*** Opening of Source records ***
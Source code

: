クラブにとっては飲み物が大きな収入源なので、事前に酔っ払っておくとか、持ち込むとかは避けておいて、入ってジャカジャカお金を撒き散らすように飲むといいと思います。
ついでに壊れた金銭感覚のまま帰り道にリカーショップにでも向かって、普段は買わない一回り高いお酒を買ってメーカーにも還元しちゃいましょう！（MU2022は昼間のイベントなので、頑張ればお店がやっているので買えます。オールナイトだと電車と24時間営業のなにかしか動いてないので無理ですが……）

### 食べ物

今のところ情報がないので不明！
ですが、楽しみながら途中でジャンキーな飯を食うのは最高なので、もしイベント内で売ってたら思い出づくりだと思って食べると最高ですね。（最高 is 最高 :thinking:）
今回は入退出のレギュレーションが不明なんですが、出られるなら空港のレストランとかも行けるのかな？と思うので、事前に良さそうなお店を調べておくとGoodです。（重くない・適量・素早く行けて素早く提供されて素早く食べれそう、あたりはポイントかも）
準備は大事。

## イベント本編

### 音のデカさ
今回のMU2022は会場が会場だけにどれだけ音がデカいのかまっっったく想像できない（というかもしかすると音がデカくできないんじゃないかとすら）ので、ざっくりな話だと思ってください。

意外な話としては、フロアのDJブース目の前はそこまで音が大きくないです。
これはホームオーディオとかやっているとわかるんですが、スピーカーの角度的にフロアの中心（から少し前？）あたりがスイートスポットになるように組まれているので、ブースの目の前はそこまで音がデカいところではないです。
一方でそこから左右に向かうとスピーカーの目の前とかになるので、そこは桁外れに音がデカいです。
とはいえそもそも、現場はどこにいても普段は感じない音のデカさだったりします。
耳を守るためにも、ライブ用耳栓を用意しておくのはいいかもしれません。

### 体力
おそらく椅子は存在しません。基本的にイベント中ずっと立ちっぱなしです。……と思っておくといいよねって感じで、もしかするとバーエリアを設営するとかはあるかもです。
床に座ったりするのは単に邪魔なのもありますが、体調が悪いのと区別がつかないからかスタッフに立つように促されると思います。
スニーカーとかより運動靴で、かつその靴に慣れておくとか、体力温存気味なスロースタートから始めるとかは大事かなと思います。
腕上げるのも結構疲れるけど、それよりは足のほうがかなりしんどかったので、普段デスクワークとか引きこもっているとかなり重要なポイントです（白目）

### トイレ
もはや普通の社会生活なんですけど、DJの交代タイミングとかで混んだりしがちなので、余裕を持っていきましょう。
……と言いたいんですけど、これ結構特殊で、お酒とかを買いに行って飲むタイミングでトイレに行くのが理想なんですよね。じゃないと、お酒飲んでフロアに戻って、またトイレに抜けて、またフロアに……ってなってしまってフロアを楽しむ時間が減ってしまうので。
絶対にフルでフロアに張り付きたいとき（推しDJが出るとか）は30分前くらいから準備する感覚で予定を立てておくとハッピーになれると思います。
*** Close of Source records ***
*** Opening of Source records ***
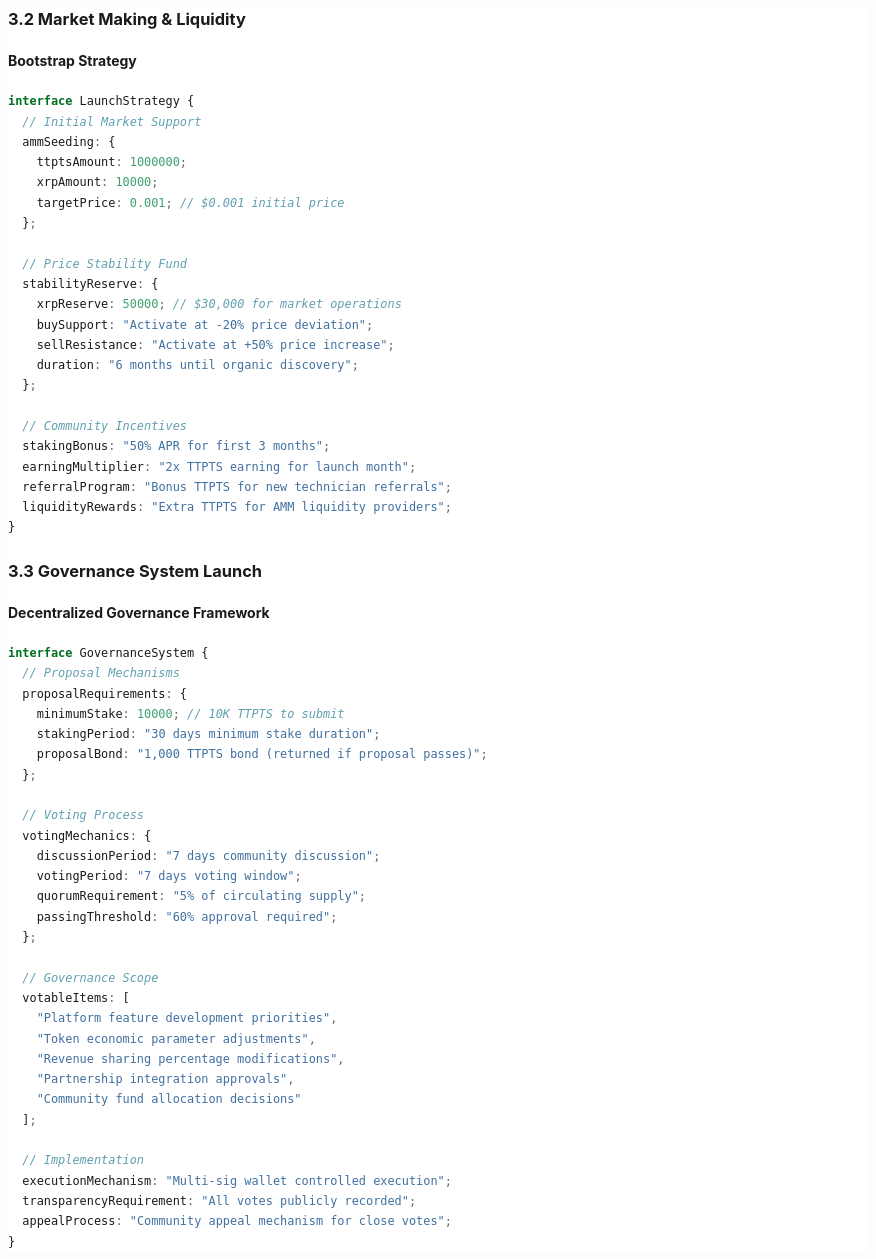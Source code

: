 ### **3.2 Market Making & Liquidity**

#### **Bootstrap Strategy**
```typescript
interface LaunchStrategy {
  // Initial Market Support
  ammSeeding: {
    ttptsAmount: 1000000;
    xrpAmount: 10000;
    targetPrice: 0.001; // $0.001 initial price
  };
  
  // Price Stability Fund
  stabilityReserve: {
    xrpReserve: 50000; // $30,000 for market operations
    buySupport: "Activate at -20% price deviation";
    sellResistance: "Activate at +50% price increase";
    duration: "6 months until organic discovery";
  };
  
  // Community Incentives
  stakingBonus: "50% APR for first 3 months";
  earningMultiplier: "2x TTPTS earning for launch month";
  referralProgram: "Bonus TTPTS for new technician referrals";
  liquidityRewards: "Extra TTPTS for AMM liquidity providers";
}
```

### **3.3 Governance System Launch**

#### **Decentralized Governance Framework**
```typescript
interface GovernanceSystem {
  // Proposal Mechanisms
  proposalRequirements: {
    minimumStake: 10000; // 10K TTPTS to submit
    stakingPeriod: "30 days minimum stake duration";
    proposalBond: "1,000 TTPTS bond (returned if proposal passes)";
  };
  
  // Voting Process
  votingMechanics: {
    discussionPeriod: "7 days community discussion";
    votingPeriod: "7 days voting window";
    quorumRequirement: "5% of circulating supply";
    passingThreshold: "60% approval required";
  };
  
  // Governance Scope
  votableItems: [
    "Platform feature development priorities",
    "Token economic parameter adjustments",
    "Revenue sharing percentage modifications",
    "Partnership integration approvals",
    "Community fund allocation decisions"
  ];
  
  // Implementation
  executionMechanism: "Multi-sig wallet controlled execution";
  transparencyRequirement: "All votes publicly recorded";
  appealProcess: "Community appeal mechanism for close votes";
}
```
*** Close of Source records ***
Look for the word "interface". Copy out every line of the data that has it.

interface LaunchStrategy {
interface GovernanceSystem {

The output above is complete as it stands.